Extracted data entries
- - - - -
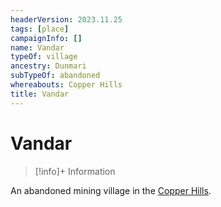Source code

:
 ```yaml
---
headerVersion: 2023.11.25
tags: [place]
campaignInfo: []
name: Vandar
typeOf: village
ancestry: Dunmari
subTypeOf: abandoned
whereabouts: Copper Hills
title: Vandar
---
```

# Vandar
>[!info]+ Information
> 
>> 

An abandoned mining village in the [Copper Hills](<../../../darba-highlands/copper-hills.md>).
- - - - -
▶ **Instructions for the task**:
The answer should be the records above, unchanged, with the pictures omitted.

▶ **Written solution**:
Source code

:
 ```yaml
---
headerVersion: 2023.11.25
tags: [place]
campaignInfo: []
name: Vandar
typeOf: village
ancestry: Dunmari
subTypeOf: abandoned
whereabouts: Copper Hills
title: Vandar
---
```

# Vandar
>[!info]+ Information
> 
>> 

An abandoned mining village in the [Copper Hills](<../../../darba-highlands/copper-hills.md>).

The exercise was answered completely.